Even young children learn that we have to spend money on many things in everyday life. They see mom or grandpa paying at the checkout in the supermarket, and when they are a bit older, they have their own pocket money to spend. They learn about the price of all kinds of things. However, the cost of having the light on in their bedroom or enjoying a nice long hot shower is much less obvious. If we have a shower today, we don’t see the electricity bill until months later, and children often won’t even know anything about it. So how much did this morning’s hot shower cost? Hardly anyone knows the precise answer, which is why we often pay little attention to these expenses in everyday life. However, making them visible promotes the careful use of resources, helps save money and contributes to children’s financial education.

Understanding “invisible costs”: an important building block for later life

But it’s not just the cost of electricity or heating that is invisible to children. Bills for the Internet, the library card, streaming subscriptions, insurance and radio and television licenses are also rarely seen by children and young people. This has become even more pronounced in the age of digital invoices and automatic payments.

What’s more, it is becoming increasingly easy to spend money online. Very often, the item being ordered remains virtual and the very concept of money can’t be physically grasped, it is “simply gone”. This makes it more difficult to develop an awareness of costs, especially for children and young people.

Invisible costs have a lot to do with the fact that you can no longer see what you are paying for.
Noëlle Müller, Executive Assistant at Young Enterprise Switzerland

By actively addressing these costs and making them transparent, you can help your child to consume responsibly and plan their spending more realistically. This is an important basis for adulthood so that they can budget properly, keep their money under control and protect themselves from debt.

Using everyday situations to talk about invisible costs

The easiest way to explain hidden costs is to use specific everyday situations.
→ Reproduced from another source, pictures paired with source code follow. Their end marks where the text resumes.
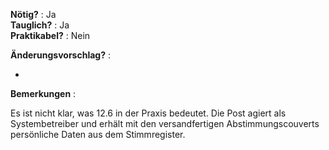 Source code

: **Nötig?** : Ja </br>
**Tauglich?** : Ja </br>
**Praktikabel?** : Nein </br>

**Änderungsvorschlag?** :

-

**Bemerkungen** :

Es ist nicht klar, was 12.6 in der Praxis bedeutet. Die Post agiert als Systembetreiber und erhält mit den versandfertigen Abstimmungscouverts persönliche Daten aus dem Stimmregister.  

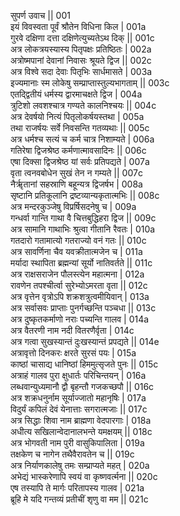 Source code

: सुपर्ण उवाच ||	001    
इयं विवस्वता पूर्वं श्रौतेन विधिना किल |	001a  
गुरवे दक्षिणा दत्ता दक्षिणेत्युच्यतेऽथ दिक् ||	001c  
अत्र लोकत्रयस्यास्य पितृपक्षः प्रतिष्ठितः |	002a  
अत्रोष्मपानां देवानां निवासः श्रूयते द्विज ||	002c  
अत्र विश्वे सदा देवाः पितृभिः सार्धमासते |	003a  
इज्यमानाः स्म लोकेषु सम्प्राप्तास्तुल्यभागताम् ||	003c  
एतद्द्वितीयं धर्मस्य द्वारमाचक्षते द्विज |	004a  
त्रुटिशो लवशश्चात्र गण्यते कालनिश्चयः ||	004c  
अत्र देवर्षयो नित्यं पितृलोकर्षयस्तथा |	005a  
तथा राजर्षयः सर्वे निवसन्ति गतव्यथाः ||	005c  
अत्र धर्मश्च सत्यं च कर्म चात्र निशाम्यते |	006a  
गतिरेषा द्विजश्रेष्ठ कर्मणात्मावसादिनः ||	006c  
एषा दिक्सा द्विजश्रेष्ठ यां सर्वः प्रतिपद्यते |	007a  
वृता त्वनवबोधेन सुखं तेन न गम्यते ||	007c  
नैर्ॠतानां सहस्राणि बहून्यत्र द्विजर्षभ |	008a  
सृष्टानि प्रतिकूलानि द्रष्टव्यान्यकृतात्मभिः ||	008c  
अत्र मन्दरकुञ्जेषु विप्रर्षिसदनेषु च |	009a  
गन्धर्वा गान्ति गाथा वै चित्तबुद्धिहरा द्विज ||	009c  
अत्र सामानि गाथाभिः श्रुत्वा गीतानि रैवतः |	010a  
गतदारो गतामात्यो गतराज्यो वनं गतः ||	010c  
अत्र सावर्णिना चैव यवक्रीतात्मजेन च |	011a  
मर्यादा स्थापिता ब्रह्मन्यां सूर्यो नातिवर्तते ||	011c  
अत्र राक्षसराजेन पौलस्त्येन महात्मना |	012a  
रावणेन तपश्चीर्त्वा सुरेभ्योऽमरता वृता ||	012c  
अत्र वृत्तेन वृत्रोऽपि शक्रशत्रुत्वमीयिवान् |	013a  
अत्र सर्वासवः प्राप्ताः पुनर्गच्छन्ति पञ्चधा ||	013c  
अत्र दुष्कृतकर्माणो नराः पच्यन्ति गालव |	014a  
अत्र वैतरणी नाम नदी वितरणैर्वृता |	014c  
अत्र गत्वा सुखस्यान्तं दुःखस्यान्तं प्रपद्यते ||	014e   
अत्रावृत्तो दिनकरः क्षरते सुरसं पयः |	015a  
काष्ठां चासाद्य धानिष्ठां हिममुत्सृजते पुनः ||	015c  
अत्राहं गालव पुरा क्षुधार्तः परिचिन्तयन् |	016a  
लब्धवान्युध्यमानौ द्वौ बृहन्तौ गजकच्छपौ ||	016c  
अत्र शक्रधनुर्नाम सूर्याज्जातो महानृषिः |	017a  
विदुर्यं कपिलं देवं येनात्ताः सगरात्मजाः ||	017c  
अत्र सिद्धाः शिवा नाम ब्राह्मणा वेदपारगाः |	018a  
अधीत्य सखिलान्वेदानालभन्ते यमक्षयम् ||	018c  
अत्र भोगवती नाम पुरी वासुकिपालिता |	019a  
तक्षकेण च नागेन तथैवैरावतेन च ||	019c  
अत्र निर्याणकालेषु तमः सम्प्राप्यते महत् |	020a  
अभेद्यं भास्करेणापि स्वयं वा कृष्णवर्त्मना ||	020c  
एष तस्यापि ते मार्गः परितापस्य गालव |	021a  
ब्रूहि मे यदि गन्तव्यं प्रतीचीं शृणु वा मम ||	021c  
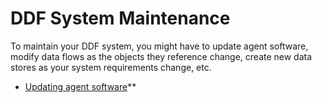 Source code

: # DDF System Maintenance

To maintain your DDF system, you might have to update agent software, modify data flows as the objects they reference change, create new data stores as your system requirements change, etc.

+ [Updating agent software](../Concepts/DDF_MaintainingDDF_DummyContent3_concept.html)**  
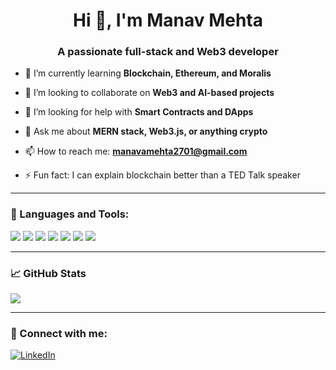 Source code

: <h1 align="center">Hi 👋, I'm Manav Mehta</h1>
<h3 align="center">A passionate full-stack and Web3 developer</h3>

- 🌱 I’m currently learning **Blockchain, Ethereum, and Moralis**

- 👯 I’m looking to collaborate on **Web3 and AI-based projects**

- 🤝 I’m looking for help with **Smart Contracts and DApps**

- 💬 Ask me about **MERN stack, Web3.js, or anything crypto**

- 📫 How to reach me: **manavamehta2701@gmail.com**

- ⚡ Fun fact: I can explain blockchain better than a TED Talk speaker

---

### 🧰 Languages and Tools:

<p align="left">
  <img src="https://img.shields.io/badge/-React-black?style=flat-square&logo=react" />
  <img src="https://img.shields.io/badge/-Node.js-black?style=flat-square&logo=node.js" />
  <img src="https://img.shields.io/badge/-MongoDB-black?style=flat-square&logo=mongodb" />
  <img src="https://img.shields.io/badge/-Solidity-black?style=flat-square&logo=ethereum" />
  <img src="https://img.shields.io/badge/-Web3.js-black?style=flat-square&logo=web3.js" />
  <img src="https://img.shields.io/badge/-Express-black?style=flat-square&logo=express" />
  <img src="https://img.shields.io/badge/-Typescript-black?style=flat-square&logo=typescript" />
</p>

---

### 📈 GitHub Stats

<p align="left">
  <img src="https://github-readme-stats.vercel.app/api/top-langs/?username=manav2701&layout=compact&theme=radical" />
</p>

---

### 🔗 Connect with me:

[![LinkedIn](https://img.shields.io/badge/-LinkedIn-blue?style=flat-square&logo=linkedin)](https://linkedin.com/in/manav2701)
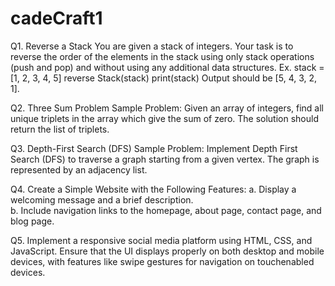 # cadeCraft1

Q1. Reverse a Stack You are given a stack of integers. Your task is to 
reverse the order of the elements in the stack using only stack 
operations (push and pop) and without using any additional data 
structures. Ex. stack = [1, 2, 3, 4, 5] reverse Stack(stack) print(stack) 
Output should be [5, 4, 3, 2, 1].  


Q2. Three Sum Problem Sample Problem: Given an array of 
integers, find all unique triplets in the array which give the sum of 
zero. The solution should return the list of triplets.   

Q3. Depth-First Search (DFS) Sample Problem: Implement Depth
First Search (DFS) to traverse a graph starting from a given vertex. 
The graph is represented by an adjacency list.   

Q4. Create a Simple Website with the Following Features: a. Display 
a welcoming message and a brief description.  
b. Include navigation links to the homepage, about page, contact 
page, and blog page.   

Q5. Implement a responsive social media platform using HTML, CSS, 
and JavaScript. Ensure that the UI displays properly on both 
desktop and mobile devices, with features like swipe gestures for 
navigation on touchenabled devices. 
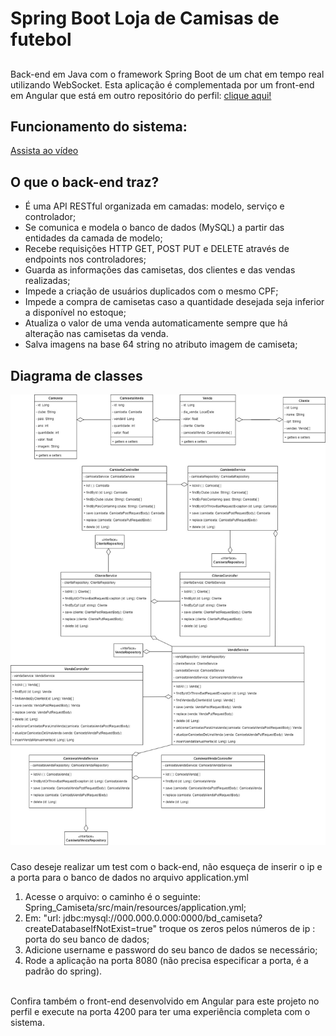 # Spring Boot Loja de Camisas de futebol

##
Back-end em Java com o framework Spring Boot de um chat em tempo real utilizando WebSocket. Esta aplicação é complementada por um front-end em Angular que está em outro repositório do perfil: [clique aqui!](https://github.com/YuriKevin/Angular_Loja_de_Camisetas)  <br>

## Funcionamento do sistema: 
[Assista ao vídeo](https://youtu.be/EZUzDujXRBU)


## O que o back-end traz?
- É uma API RESTful organizada em camadas: modelo, serviço e controlador;
- Se comunica e modela o banco de dados (MySQL) a partir das entidades da camada de modelo;
- Recebe requisições HTTP GET, POST PUT e DELETE através de endpoints nos controladores;
- Guarda as informações das camisetas, dos clientes e das vendas realizadas;
- Impede a criação de usuários duplicados com o mesmo CPF;
- Impede a compra de camisetas caso a quantidade desejada seja inferior a disponível no estoque;
- Atualiza o valor de uma venda automaticamente sempre que há alteração nas camisetas da venda.
- Salva imagens na base 64 string no atributo imagem de camiseta;

## Diagrama de classes
![Diagrama de classes](diagrama_classes.jpg)


###
Caso deseje realizar um test com o back-end, não esqueça de inserir o ip e a porta para o banco de dados no arquivo application.yml
1. Acesse o arquivo: o caminho é o seguinte: Spring_Camiseta/src/main/resources/application.yml;
2. Em: "url: jdbc:mysql://000.000.0.000:0000/bd_camiseta?createDatabaseIfNotExist=true"
troque os zeros pelos números de ip : porta do seu banco de dados;
3. Adicione username e password do seu banco de dados se necessário;
4. Rode a aplicação na porta 8080 (não precisa especificar a porta, é a padrão do spring).
<br>
Confira também o front-end desenvolvido em Angular para este projeto no perfil e execute na porta 4200 para ter uma experiência completa com o sistema.

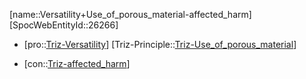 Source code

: ﻿---
type: TrizContradiction
aliases:
- Versatility+Use_of_porous_material-affected_harm
license: CC BY-SA 4.0
copyright: https://github.com/SpocWeb
IsDeleted: false
IsReadOnly: false
Confidential: public
tags: 
- Triz/Contradiction
---
[name::Versatility+Use_of_porous_material-affected_harm]
[SpocWebEntityId::26266]
+ [pro::[Triz-Versatility](tech/Triz/Parameter/Triz-Versatility.md)]
[Triz-Principle::[Triz-Use_of_porous_material](tech/Triz/Principle/Triz-Use_of_porous_material.md)]
- [con::[Triz-affected_harm](tech/Triz/Parameter/Triz-affected_harm.md)]

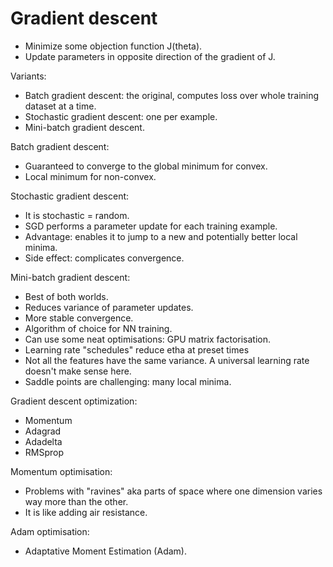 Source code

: # Gradient descent

* Minimize some objection function J(theta).
* Update parameters in opposite direction of the gradient of J.

Variants:
* Batch gradient descent: the original, computes loss over whole training dataset at a time.
* Stochastic gradient descent: one per example.
* Mini-batch gradient descent.

Batch gradient descent:
* Guaranteed to converge to the global minimum for convex.
* Local minimum for non-convex.

Stochastic gradient descent:
* It is stochastic = random.
* SGD performs a parameter update for each training example.
* Advantage: enables it to jump to a new and potentially better local minima.
* Side effect: complicates convergence.

Mini-batch gradient descent:
* Best of both worlds.
* Reduces variance of parameter updates.
* More stable convergence.
* Algorithm of choice for NN training.
* Can use some neat optimisations: GPU matrix factorisation.
* Learning rate "schedules" reduce etha at preset times
* Not all the features have the same variance. A universal learning rate doesn't make sense here.
* Saddle points are challenging: many local minima.

Gradient descent optimization:
* Momentum
* Adagrad
* Adadelta
* RMSprop

Momentum optimisation:
* Problems with "ravines" aka parts of space where one dimension varies way more than the other.
* It is like adding air resistance.

Adam optimisation:
* Adaptative Moment Estimation (Adam). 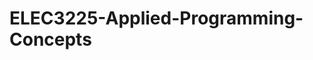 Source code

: # ELEC3225-Applied-Programming-Concepts
<!-- Welcome to our GitHub repository for Assignment 2! In this repository, we have created a collaborative space for a group of up to 3 students to work together on their process models. Each team member has uploaded their three process models, labeled as "Lastname_ModelUsed" for easy identification.

To facilitate teamwork and version control, we have utilized GitHub as our preferred platform. GitHub provides a seamless environment for collaborative coding, sharing files, and tracking changes. It ensures that all team members have access to the latest versions of the process models and allows for efficient collaboration.

To ensure active participation and knowledge sharing, each team member has checked out their teammates' files, made edits, and then committed the changes. This iterative process enables everyone to contribute their insights and suggestions to each process model, resulting in a well-rounded and refined set of models.

We believe that utilizing GitHub for version control and collaboration greatly enhances our efficiency and enables us to effectively manage our project. It provides transparency, accountability, and a streamlined workflow for our team. -->
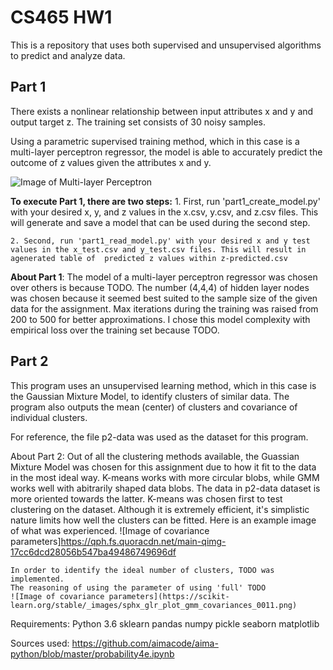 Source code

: # CS465 HW1

This is a repository that uses both supervised and unsupervised algorithms to predict and analyze data.

## Part 1

There exists a nonlinear relationship between input attributes x and y and output target z. The training set consists of 30 noisy samples.

Using a parametric supervised training method, which in this case is a multi-layer perceptron regressor, the model is able to accurately predict
the outcome of z values given the attributes x and y.

![Image of Multi-layer Perceptron](https://miro.medium.com/max/3446/1*-IPQlOd46dlsutIbUq1Zcw.png)

**To execute Part 1, there are **two** steps:**
    1. First, run 'part1_create_model.py' with your desired x, y, and z values in the x.csv, y.csv, and z.csv files. This will generate and save a model that can be used during the second step.

    2. Second, run 'part1_read_model.py' with your desired x and y test values in the x_test.csv and y_test.csv files. This will result in agenerated table of  predicted z values within z-predicted.csv

**About Part 1**:
    The model of a multi-layer perceptron regressor was chosen over others is because TODO. The number (4,4,4) of hidden layer nodes was chosen because it seemed best suited to the sample size of the given data for the assignment. Max iterations during the training was raised from 200 to 500 for better approximations. I chose this model complexity with empirical loss over the training set because TODO.


## Part 2

This program uses an unsupervised learning method, which in this case is the Gaussian Mixture Model, to identify clusters of similar data. The program also outputs the mean (center) of clusters and covariance of individual clusters.

For reference, the file p2-data was used as the dataset for this program.

About Part 2:
    Out of all the clustering methods available, the Guassian Mixture Model was chosen for this assignment due to how it fit to the data in the most ideal way. K-means works with more circular blobs, while GMM works well with abitrarily shaped data blobs. The data in p2-data dataset is more oriented towards the latter. K-means was chosen first to test clustering on the dataset. Although it is extremely efficient, it's simplistic nature limits how well the clusters can be fitted. Here is an example image of what was experienced.
    ![Image of covariance parameters]https://qph.fs.quoracdn.net/main-qimg-17cc6dcd28056b547ba49486749696df

    In order to identify the ideal number of clusters, TODO was implemented.
    The reasoning of using the parameter of using 'full' TODO
    ![Image of covariance parameters](https://scikit-learn.org/stable/_images/sphx_glr_plot_gmm_covariances_0011.png)





Requirements:
    Python 3.6
    sklearn
    pandas
    numpy
    pickle
    seaborn
    matplotlib
    
    
Sources used:
    https://github.com/aimacode/aima-python/blob/master/probability4e.ipynb
    
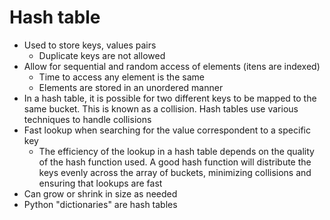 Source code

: # Hash table

- Used to store keys, values pairs
  - Duplicate keys are not allowed
- Allow for sequential and random access of elements (itens are indexed)
  - Time to access any element is the same
  - Elements are stored in an unordered manner
- In a hash table, it is possible for two different keys to be mapped to the same bucket. This is known as a collision. Hash tables use various techniques to handle collisions
- Fast lookup when searching for the value correspondent to a specific key
  - The efficiency of the lookup in a hash table depends on the quality of the hash function used. A good hash function will distribute the keys evenly across the array of buckets, minimizing collisions and ensuring that lookups are fast
- Can grow or shrink in size as needed
- Python "dictionaries" are hash tables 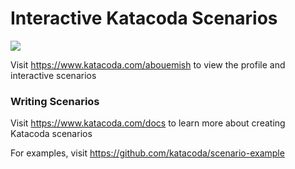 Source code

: # Interactive Katacoda Scenarios

[![](http://shields.katacoda.com/katacoda/abouemish/count.svg)](https://www.katacoda.com/abouemish "Get your profile on Katacoda.com")

Visit https://www.katacoda.com/abouemish to view the profile and interactive scenarios

### Writing Scenarios
Visit https://www.katacoda.com/docs to learn more about creating Katacoda scenarios

For examples, visit https://github.com/katacoda/scenario-example
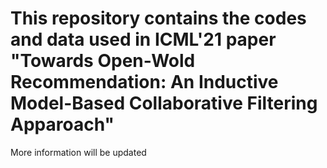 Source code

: # This repository contains the codes and data used in ICML'21 paper "Towards Open-Wold Recommendation: An Inductive Model-Based Collaborative Filtering Apparoach"

More information will be updated
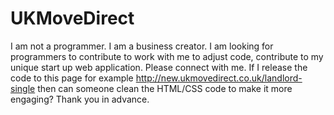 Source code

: # UKMoveDirect
I am not a programmer. I am a business creator. I am looking for programmers to contribute to work with me to adjust code, contribute to my unique start up web application. Please connect with me.  If I release the code to this page for example http://new.ukmovedirect.co.uk/landlord-single then can someone clean the HTML/CSS code to make it more engaging?
Thank you in advance.
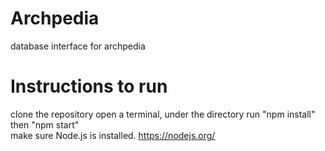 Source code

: # Archpedia
database interface for archpedia


# Instructions to run
clone the repository
open a terminal, under the directory run "npm install" then  "npm start"<br/>
make sure Node.js is installed. https://nodejs.org/

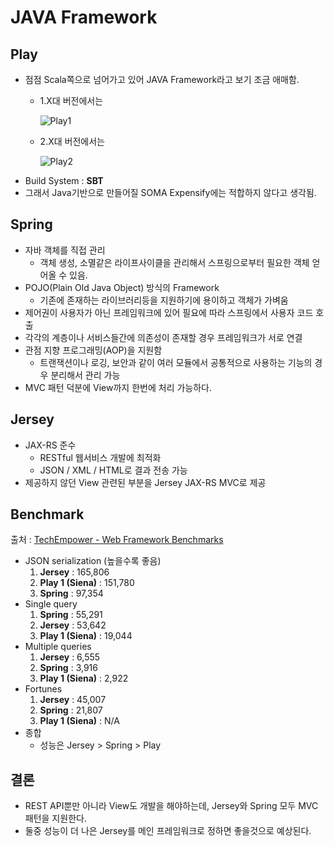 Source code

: # JAVA Framework

## Play
* 점점 Scala쪽으로 넘어가고 있어 JAVA Framework라고 보기 조금 애매함.
	* 1.X대 버전에서는
	
		![Play1](https://github.com/devholic/SOMAExpensify/blob/master/study/resources/javaframework/play1.png)
	* 2.X대 버전에서는
		
		![Play2](https://github.com/devholic/SOMAExpensify/blob/master/study/resources/javaframework/play2.png)
* Build System : **SBT**
* 그래서 Java기반으로 만들어질 SOMA Expensify에는 적합하지 않다고 생각됨.

## Spring
* 자바 객체를 직접 관리
	* 객체 생성, 소멸같은 라이프사이클을 관리해서 스프링으로부터 필요한 객체 얻어올 수 있음.
* POJO(Plain Old Java Object) 방식의 Framework
	* 기존에 존재하는 라이브러리등을 지원하기에 용이하고 객체가 가벼움
* 제어권이 사용자가 아닌 프레임워크에 있어 필요에 따라 스프링에서 사용자 코드 호출
* 각각의 계층이나 서비스들간에 의존성이 존재할 경우 프레임워크가 서로 연결
* 관점 지향 프로그래밍(AOP)을 지원함
	* 트랜잭션이나 로깅, 보안과 같이 여러 모듈에서 공통적으로 사용하는 기능의 경우 분리해서 관리 가능 
* MVC 패턴 덕분에 View까지 한번에 처리 가능하다.

## Jersey
* JAX-RS 준수
	* RESTful 웹서비스 개발에 최적화
	* JSON / XML / HTML로 결과 전송 가능 
* 제공하지 않던 View 관련된 부분을 Jersey JAX-RS MVC로 제공

## Benchmark
출처 : [TechEmpower - Web Framework Benchmarks](https://www.techempower.com/benchmarks/)

* JSON serialization (높을수록 좋음)
	1. **Jersey** : 165,806
	2. **Play 1 (Siena)** : 151,780
	3. **Spring** : 97,354 
* Single query
	1. **Spring** : 55,291
	2. **Jersey** : 53,642
	3. **Play 1 (Siena)** : 19,044
* Multiple queries
	1. **Jersey** : 6,555
	2. **Spring** : 3,916
	3. **Play 1 (Siena)** : 2,922
* Fortunes
	1. **Jersey** : 45,007
	2. **Spring** : 21,807
	3. **Play 1 (Siena)** : N/A
* 종합
	* 성능은 Jersey > Spring > Play

## 결론
* REST API뿐만 아니라 View도 개발을 해야하는데, Jersey와 Spring 모두 MVC 패턴을 지원한다.
* 둘중 성능이 더 나은 Jersey를 메인 프레임워크로 정하면 좋을것으로 예상된다.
For example, instead of simply renewing the library card, you could work out together at the family dinner table shortly before it expires how much the card costs per week or month. Think about how often you borrow books and media and decide whether it’s worth renewing the card.

You could also examine the cost of living together. For example, when your child is brushing their teeth, you could talk about why it’s better to turn off the tap in-between to save water and money. Or you could encourage your child to check that the lights are switched off when no one is in a room and explain that this saves electricity and costs.

When it comes to energy costs in particular, it is also interesting to explain that – unlike library cards – the costs are neither fixed nor flat-rate: the price itself fluctuates, and depends on your own consumption.

There is also a good chance that your child will learn about topics such as electricity and water sooner or later at kindergarten or school, and will start asking their own questions. Take advantage of learning windows to improve your child’s financial education. They will gradually develop a feeling for the fact that there are many invisible costs in everyday life and that almost everything we consume has a price.

Everyday situations are extremely important for creating learning opportunities and strengthening understanding.
Johanna Aebi, CEO Young Enterprise Switzerland

Explaining invisible costs to young children: the best approach

You can raise children’s awareness of costs in everyday life from pre-school age, i.e. between 1 and 3 years old. Ask your child to turn off the light when they leave a room and to turn off the tap immediately after washing their hands, for example.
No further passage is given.